Sidang yang digelar dengan agenda pemeriksaan saksi ini dipimpin oleh Hakim Ketua Rios Rahmanto. Selain Saeful, turut hadir pula Kepala Kepatuhan PT Valuta Inti Prima (VIP), Carolina Wahyu Apriliasari, yang juga dijadwalkan memberikan kesaksian.
Baca Juga: Menag Nasaruddin Umar Bicara Moderasi Beragama dan Ekoteologi di Georgetown University
Saeful Bahri diketahui telah tiga kali tidak memenuhi panggilan jaksa penuntut umum (JPU) dari Komisi Pemberantasan Korupsi (KPK). Ketidakhadiran Saeful sebelumnya tidak disertai penjelasan resmi dari JPU, meski pihak jaksa menyampaikan bahwa Saeful sempat mengirimkan surat pemberitahuan alasan absensinya.
"Kami terima surat dari saksi Saeful Bahri yang tidak bisa hadir, izin kami sampaikan kepada Yang Mulia suratnya," ujar JPU dalam sidang pada Rabu, 7 Mei 2025.
Terdakwa kasus dugaan perintangan penyidikan kasus korupsi Harun Masiku dan pemberian suap, Hasto Kristiyanto (kedua kiri) menjalani sidang lanjutan di Pengadilan Tipikor, Jakarta, Kamis (24/4/2025). (Dok.Antara)
Sebelumnya, JPU telah memanggil Saeful untuk hadir sebagai saksi pada tiga kesempatan, yakni Kamis 24 April, Jumat 25 April dan Rabu 7 Mei, namun ia tidak hadir pada ketiga jadwal tersebut.
Saeful Bahri merupakan mantan terpidana dalam kasus yang melibatkan Harun Masiku. Ia diduga bersama-sama dengan Hasto Kristiyanto, Harun Masiku, dan sejumlah pihak lainnya, memberikan suap sebesar 57.350 dolar Singapura (sekitar Rp600 juta) kepada anggota Komisi Pemilihan Umum (KPU) periode 2017–2022, Wahyu Setiawan, dalam kurun waktu 2019–2020.
Dalam perkara yang menjerat Hasto, Sekjen DPP PDIP itu didakwa menghalangi penyidikan KPK terkait kasus korupsi yang melibatkan Harun Masiku.
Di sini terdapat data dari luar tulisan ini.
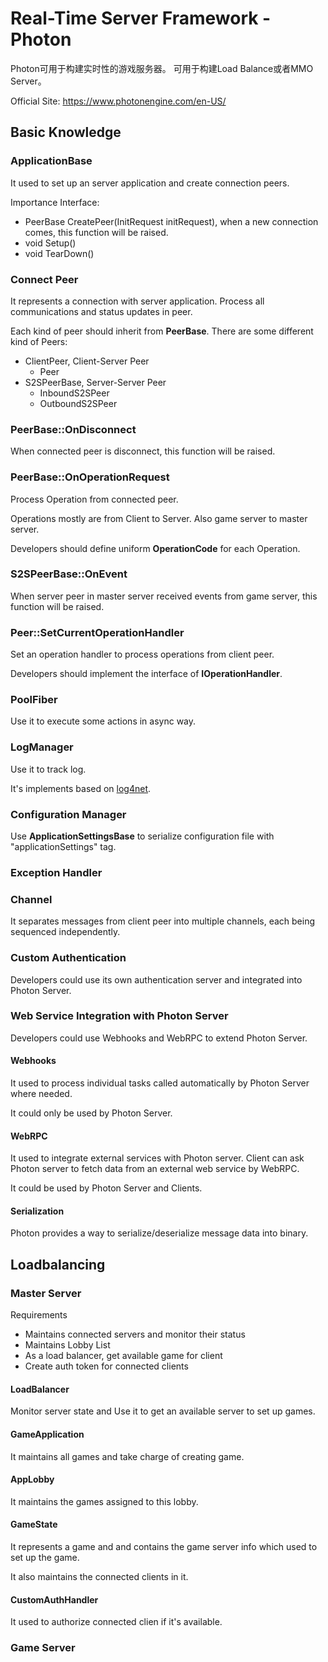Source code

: # Real-Time Server Framework - Photon

Photon可用于构建实时性的游戏服务器。
可用于构建Load Balance或者MMO Server。

Official Site: https://www.photonengine.com/en-US/
<!-- more -->

## Basic Knowledge

### ApplicationBase
It used to set up an server application 
and create connection peers.

Importance Interface:
- PeerBase CreatePeer(InitRequest initRequest), 
when a new connection comes, this function will be raised.
- void Setup()
- void TearDown()

### Connect Peer
It represents a connection with server application.
Process all communications and status updates in peer.

Each kind of peer should inherit from **PeerBase**.
There are some different kind of Peers:
- ClientPeer, Client-Server Peer
    + Peer
- S2SPeerBase, Server-Server Peer
    + InboundS2SPeer
    + OutboundS2SPeer

### PeerBase::OnDisconnect
When connected peer is disconnect, this function will be raised.

### PeerBase::OnOperationRequest
Process Operation from connected peer.

Operations mostly are from Client to Server.
Also game server to master server.

Developers should define uniform **OperationCode** for each Operation.

### S2SPeerBase::OnEvent
When server peer in master server received events from game server, 
this function will be raised.

### Peer::SetCurrentOperationHandler
Set an operation handler to process operations from client peer.

Developers should implement the interface of **IOperationHandler**.

### PoolFiber
Use it to execute some actions in async way.

### LogManager
Use it to track log.

It's implements based on [log4net](https://logging.apache.org/log4net/).

### Configuration Manager
Use **ApplicationSettingsBase** to serialize configuration file 
with "applicationSettings" tag.

### Exception Handler

### Channel
It separates messages from client peer into multiple channels, 
each being sequenced independently. 

### Custom Authentication
Developers could use its own authentication server 
and integrated into Photon Server.

### Web Service Integration with Photon Server

Developers could use Webhooks and WebRPC to extend Photon Server.

#### Webhooks
It used to process individual tasks called automatically 
by Photon Server where needed.

It could only be used by Photon Server.

#### WebRPC
It used to integrate external services with Photon server. 
Client can ask Photon server to fetch data 
from an external web service by WebRPC.

It could be used by Photon Server and Clients.

#### Serialization
Photon provides a way to serialize/deserialize message data into binary.

## Loadbalancing

### Master Server

Requirements
- Maintains connected servers and monitor their status
- Maintains Lobby List
- As a load balancer, get available game for client
- Create auth token for connected clients

#### LoadBalancer
Monitor server state and Use it to get an available server to set up games.

#### GameApplication
It maintains all games and take charge of creating game.

#### AppLobby
It maintains the games assigned to this lobby.

#### GameState
It represents a game and and contains the game server info 
which used to set up the game.

It also maintains the connected clients in it.

#### CustomAuthHandler
It used to authorize connected clien if it's available.

### Game Server







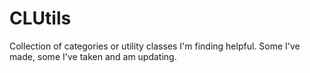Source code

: CLUtils
=======

Collection of categories or utility classes I'm finding helpful.  Some I've made, some I've taken and am updating.
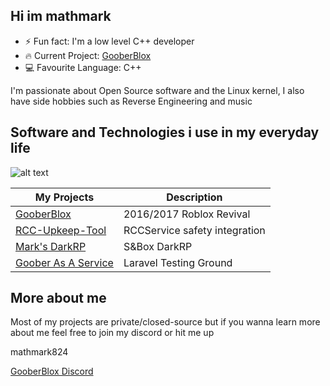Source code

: ## Hi im mathmark


- ⚡ Fun fact: I'm a low level C++ developer 
- 🔥 Current Project: <a href="https://goober.biz">GooberBlox</a>
- 💻 Favourite Language: C++

I'm passionate about Open Source software and the Linux kernel, I also have side hobbies such as Reverse Engineering and music 

## Software and Technologies i use in my everyday life 
![alt text]([(https://skillicons.dev/icons?i=cpp,c,php,arch,postgres,docker)](https://skillicons.dev))


| My Projects      | Description |
| ----------- | ----------- |
| [GooberBlox](https://github.com/BigMark824/GooberBlox)      | 2016/2017 Roblox Revival       |
| [RCC-Upkeep-Tool](https://github.com/BigMark824/RCC-Upkeep-Tool)   | RCCService safety integration        |
| [Mark's DarkRP](https://github.com/BigMark824/Marks-DarkRP)   | S&Box DarkRP        |
| [Goober As A Service](https://github.com/BigMark824/gooberaas)   | Laravel Testing Ground        |

## More about me

Most of my projects are private/closed-source but if you wanna learn more about me feel free to join my discord or hit me up

mathmark824

[GooberBlox Discord](https://discord.gg/esJ9BmBjUp)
Ia diduga memerintahkan Nur Hasan, penjaga Rumah Aspirasi PDIP, untuk merendam telepon genggam milik Harun ke dalam air setelah operasi tangkap tangan terhadap Wahyu Setiawan.
Tidak hanya itu, Hasto juga disebut memerintahkan ajudannya, Kusnadi, untuk menyembunyikan atau merusak barang bukti berupa ponsel sebagai langkah antisipatif terhadap upaya penyitaan oleh penyidik KPK.
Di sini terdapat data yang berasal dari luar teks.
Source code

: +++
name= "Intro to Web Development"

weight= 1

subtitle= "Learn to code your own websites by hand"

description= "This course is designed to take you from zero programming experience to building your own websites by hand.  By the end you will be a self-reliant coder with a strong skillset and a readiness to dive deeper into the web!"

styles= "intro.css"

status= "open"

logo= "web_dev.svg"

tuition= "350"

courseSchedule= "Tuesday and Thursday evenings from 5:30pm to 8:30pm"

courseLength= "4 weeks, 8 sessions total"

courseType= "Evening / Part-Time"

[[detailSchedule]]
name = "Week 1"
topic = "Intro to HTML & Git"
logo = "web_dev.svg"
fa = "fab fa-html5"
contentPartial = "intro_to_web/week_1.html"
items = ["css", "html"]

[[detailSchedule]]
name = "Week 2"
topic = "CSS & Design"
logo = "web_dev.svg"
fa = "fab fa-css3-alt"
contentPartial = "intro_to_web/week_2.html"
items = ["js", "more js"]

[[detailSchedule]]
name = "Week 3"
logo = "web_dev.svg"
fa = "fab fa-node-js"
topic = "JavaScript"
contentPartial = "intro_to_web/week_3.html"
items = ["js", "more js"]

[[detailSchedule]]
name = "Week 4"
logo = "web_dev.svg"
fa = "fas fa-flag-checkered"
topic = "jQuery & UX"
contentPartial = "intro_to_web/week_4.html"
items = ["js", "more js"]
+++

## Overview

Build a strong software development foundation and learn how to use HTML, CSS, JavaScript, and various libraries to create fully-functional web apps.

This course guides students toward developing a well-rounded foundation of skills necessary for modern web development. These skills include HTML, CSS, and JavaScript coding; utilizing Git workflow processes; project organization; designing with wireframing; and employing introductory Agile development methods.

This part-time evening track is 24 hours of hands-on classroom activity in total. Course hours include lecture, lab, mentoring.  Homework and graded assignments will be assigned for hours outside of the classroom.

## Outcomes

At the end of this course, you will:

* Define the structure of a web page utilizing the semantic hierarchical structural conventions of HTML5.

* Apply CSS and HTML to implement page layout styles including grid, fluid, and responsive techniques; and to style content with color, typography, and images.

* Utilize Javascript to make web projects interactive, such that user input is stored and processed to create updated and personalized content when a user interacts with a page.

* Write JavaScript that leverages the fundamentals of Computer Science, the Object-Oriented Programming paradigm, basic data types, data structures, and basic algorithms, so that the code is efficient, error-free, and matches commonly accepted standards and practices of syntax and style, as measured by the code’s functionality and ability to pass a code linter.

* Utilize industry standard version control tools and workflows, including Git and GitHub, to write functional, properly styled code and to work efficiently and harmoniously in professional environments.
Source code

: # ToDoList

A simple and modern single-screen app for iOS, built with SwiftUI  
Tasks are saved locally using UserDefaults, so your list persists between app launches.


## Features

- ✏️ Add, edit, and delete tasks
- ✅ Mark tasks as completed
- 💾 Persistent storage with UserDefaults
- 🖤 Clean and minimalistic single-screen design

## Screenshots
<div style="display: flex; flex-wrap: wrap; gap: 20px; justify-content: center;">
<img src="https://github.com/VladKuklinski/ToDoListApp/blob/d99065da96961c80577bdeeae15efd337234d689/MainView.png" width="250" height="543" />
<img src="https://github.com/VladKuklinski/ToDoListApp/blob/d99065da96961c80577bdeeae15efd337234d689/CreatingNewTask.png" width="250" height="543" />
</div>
Selain menghalangi penyidikan, Hasto didakwa terlibat langsung dalam pemberian suap bersama advokat Donny Tri Istiqomah, Saeful Bahri, dan Harun Masiku. Uang tersebut diduga diberikan agar Wahyu Setiawan membantu proses penggantian antar waktu (PAW) calon anggota legislatif terpilih dari Dapil Sumatera Selatan I, Riezky Aprilia, kepada Harun Masiku.
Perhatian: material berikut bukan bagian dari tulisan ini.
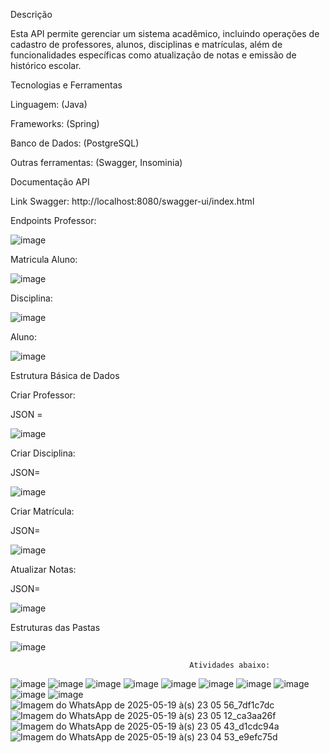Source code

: Descrição

Esta API permite gerenciar um sistema acadêmico, incluindo operações de cadastro de professores, alunos, disciplinas e matrículas, além de funcionalidades específicas como atualização de notas e emissão de histórico escolar.

Tecnologias e Ferramentas

Linguagem: (Java)

Frameworks: (Spring)

Banco de Dados: (PostgreSQL)

Outras ferramentas: (Swagger, Insominia)



Documentação API

Link Swagger: http://localhost:8080/swagger-ui/index.html

Endpoints
Professor:

![image](https://github.com/user-attachments/assets/5271a61b-6532-4125-86c2-efe8e2a9f34f)

Matricula Aluno:

![image](https://github.com/user-attachments/assets/6bf10d8b-c0ff-4bfd-a72d-00af08ec2e81)

Disciplina:

![image](https://github.com/user-attachments/assets/5820549d-c212-45ea-b670-eb13230bf46e)

Aluno:

![image](https://github.com/user-attachments/assets/e438bc26-0857-4af9-8a8a-26f5525b747c)


Estrutura Básica de Dados

Criar Professor:

JSON = 

![image](https://github.com/user-attachments/assets/afea498b-1333-4ff2-ad2c-3924289b7d95)


Criar Disciplina:

JSON=

![image](https://github.com/user-attachments/assets/593a02b2-bb12-47f7-9d40-fa52d706de20)

Criar Matrícula:

JSON=

![image](https://github.com/user-attachments/assets/4d428f5f-0a7b-44ef-ac43-5573c515aee3)


Atualizar Notas:

JSON=

![image](https://github.com/user-attachments/assets/27770f80-d914-4746-80cb-1eb25b11f993)


Estruturas das Pastas


![image](https://github.com/user-attachments/assets/00051c27-f3fe-4c62-9f91-4abdee206160)





                                            Atividades abaixo:



























![image](https://github.com/user-attachments/assets/b0bbaa92-8a66-44da-8b6a-62204b769dbd)
![image](https://github.com/user-attachments/assets/89f1105a-5745-4dfe-945f-cef59e8d5bb0)
![image](https://github.com/user-attachments/assets/7ce52926-03db-4472-8690-688ad32443ea)
![image](https://github.com/user-attachments/assets/4a2f0d67-9881-4a70-a360-d33d246d2388)
![image](https://github.com/user-attachments/assets/992f557e-82f2-4090-8349-e27f6212e0d9)
![image](https://github.com/user-attachments/assets/792e4c04-1f9e-4b5d-81c6-92fb6187f443)
![image](https://github.com/user-attachments/assets/a0e7a7ed-90a5-448d-9e5d-7e8029141649)
![image](https://github.com/user-attachments/assets/95947c18-6cc8-453b-9c74-bb7a1466a900)
![image](https://github.com/user-attachments/assets/9f359022-a6f1-4b72-b46e-5bed19816993)
![image](https://github.com/user-attachments/assets/31c7b06c-4ef5-417d-bac2-96421ac6c345)
![Imagem do WhatsApp de 2025-05-19 à(s) 23 05 56_7df1c7dc](https://github.com/user-attachments/assets/ccc5ede0-34b4-49c1-979e-eea0cf904216)
![Imagem do WhatsApp de 2025-05-19 à(s) 23 05 12_ca3aa26f](https://github.com/user-attachments/assets/9a3fb993-fa0e-44ee-9f4c-ee2d804e4913)
![Imagem do WhatsApp de 2025-05-19 à(s) 23 05 43_d1cdc94a](https://github.com/user-attachments/assets/56a43092-e854-4b07-8203-246b65887d77)
![Imagem do WhatsApp de 2025-05-19 à(s) 23 04 53_e9efc75d](https://github.com/user-attachments/assets/df2f9408-f50b-494c-8659-b18dffca6f6f)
Atas perbuatannya, Hasto dijerat dengan Pasal 21 dan Pasal 5 ayat (1) huruf a atau Pasal 13 Undang-Undang Nomor 31 Tahun 1999 tentang Pemberantasan Tindak Pidana Korupsi, sebagaimana telah diubah dengan UU Nomor 20 Tahun 2001, junto Pasal 65 ayat (1) dan Pasal 55 ayat (1) ke-1 jo. Pasal 64 ayat (1) KUHP.